El gran peligro viene del hecho de que ambas sustancias incrementan el riesgo de deshidratación, por lo cual suelen verse a personas que toman éxtasis bebiendo agua en las fiestas. Pero cuando toman éxtasis y toman alcohol, no están tomando el agua necesaria. El alcohol incrementa el deseo de ir al baño y el éxtasis hace que se sude más, además de que tiene un efecto colateral de retención de orina que puede llegar a producir problemas en el riñón si se está tomando alcohol. En cuanto a la deshidratación cuando se toma éxtasis en una cantidad moderada, no es que ello te vaya a matar; aunque hay casos extremos en los que esto llega a suceder y se llegan a presentar paros cardíacos, el riesgo más común es que puede producir daño cerebral. Por supuesto, todo esto es relativo a las cantidades que se ingieren: beber únicamente una cerveza en toda una noche no es generalmente muy peligroso.

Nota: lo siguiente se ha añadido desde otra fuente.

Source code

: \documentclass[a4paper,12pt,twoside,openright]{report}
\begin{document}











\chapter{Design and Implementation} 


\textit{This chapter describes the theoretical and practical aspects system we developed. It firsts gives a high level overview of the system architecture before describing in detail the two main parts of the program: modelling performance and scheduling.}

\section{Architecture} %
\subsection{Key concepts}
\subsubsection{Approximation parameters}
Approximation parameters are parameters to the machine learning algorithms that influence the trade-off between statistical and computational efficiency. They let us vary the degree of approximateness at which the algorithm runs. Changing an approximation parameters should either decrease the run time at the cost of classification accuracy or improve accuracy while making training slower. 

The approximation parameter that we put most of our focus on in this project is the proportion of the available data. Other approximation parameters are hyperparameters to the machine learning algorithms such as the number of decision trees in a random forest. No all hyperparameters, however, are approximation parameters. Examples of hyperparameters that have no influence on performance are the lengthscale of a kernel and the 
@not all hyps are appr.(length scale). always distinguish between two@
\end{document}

Por otro lado, el alcohol aumenta la cruda o resaca del MDMA, la cual es famosa por ser una de las más terribles y deprimentes -aunque esto depende mucho de la persona-. Después de tomar MDMA, las personas suelen tener una fuerte caída en la producción natural de serotonina del cerebro, por lo que se habla popularmente de los "tuesday blues", término que sugiere que la depresión de la cruda dura más días de lo normal. Este efecto depresivo aumenta enormemente con el consumo de alcohol. Un par de horas de éxtasis pueden convertirse en varios días de bajón. ¿Realmente vale la pena?

En tiempos recientes, se ha iniciado en Estados Unidos la primera fase en el proceso de aprobación para tratar trastornos postraumáticos con MDMA.